Trouver Dieu dans l'aujourd'hui demande une attitude contemplative. Car trouver Dieu en toutes choses n'est pas "un eurêka empirique" (1), mais contempler Dieu comme premier, toujours premier,  "Un Dieu qui nous précède" (2), un Dieu qui se rencontre en marchant, non dans un relativisme indistinct, mais "comme une surprise.  On ne sais jamais où ni comment on le trouve, on ne peut pas fixer le temps ou les lieux où on Le rencontre (3).

Dieu est dans chaque homme. Il n'est pas dans une doctrine ou une contrainte, mais se révèle dans l'irruption du bien. "Même si la vie d'une personne est un terrain plein d'épines et de mauvaises herbes, c'est toujours un espace dans lequel la bonne graine peut pousser" (4). Tel est notre espérance,  celle d'un Dieu qui se révèle par surprise dans "Le bruit d'un fin silence" (1 R 19) dont nous avons montré qu'il pouvait être le cri de l'homme comme le chant des anges (5).

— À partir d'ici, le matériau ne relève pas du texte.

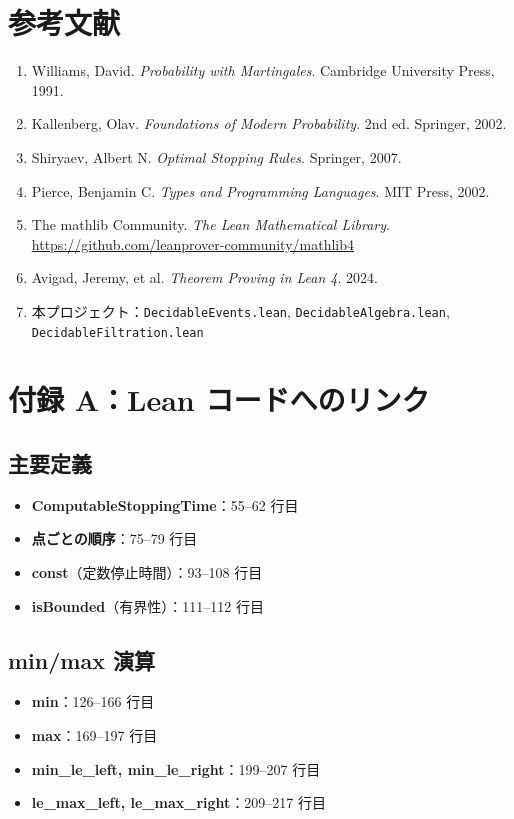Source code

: \documentclass[12pt,a4paper,ja=standard]{bxjsarticle}
\theoremstyle{definition}
\begin{document}
\section*{参考文献}

\begin{enumerate}
    \item Williams, David. \textit{Probability with Martingales}. Cambridge University Press, 1991.
    \item Kallenberg, Olav. \textit{Foundations of Modern Probability}. 2nd ed. Springer, 2002.
    \item Shiryaev, Albert N. \textit{Optimal Stopping Rules}. Springer, 2007.
    \item Pierce, Benjamin C. \textit{Types and Programming Languages}. MIT Press, 2002.
    \item The mathlib Community. \textit{The Lean Mathematical Library}. \url{https://github.com/leanprover-community/mathlib4}
    \item Avigad, Jeremy, et al. \textit{Theorem Proving in Lean 4}. 2024.
    \item 本プロジェクト：\texttt{DecidableEvents.lean}, \texttt{DecidableAlgebra.lean}, \texttt{DecidableFiltration.lean}
\end{enumerate}

\section*{付録 A：Lean コードへのリンク}

\subsection*{主要定義}

\begin{itemize}
    \item \textbf{ComputableStoppingTime}：55--62 行目
    \item \textbf{点ごとの順序}：75--79 行目
    \item \textbf{const}（定数停止時間）：93--108 行目
    \item \textbf{isBounded}（有界性）：111--112 行目
\end{itemize}

\subsection*{min/max 演算}

\begin{itemize}
    \item \textbf{min}：126--166 行目
    \item \textbf{max}：169--197 行目
    \item \textbf{min\_le\_left, min\_le\_right}：199--207 行目
    \item \textbf{le\_max\_left, le\_max\_right}：209--217 行目
\end{itemize}
\end{document}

(1) Le pape François,  L'Église que j'espère,  entretien avec A. Spadaro, p. 107
(2) ibid. p. 108
(3) et (4) p. 109
(5) Cf. Humilité et miséricorde,  tome 1 p.109ss

30 juillet 2016

Un amour qui élargit


Comme le souligne bien Ronald D.  Whitherup (1),  l'appel de Paul à l'imiter peut paraître surprenant voir orgueilleux si ce dernier n'était ampli d'humilité et si surtout sa vie visait l'imitation du Christ (cf. notamment Ph. 3). Et en même temps, la contemplation de ses lettres poussent à entrer dans un amour plus large.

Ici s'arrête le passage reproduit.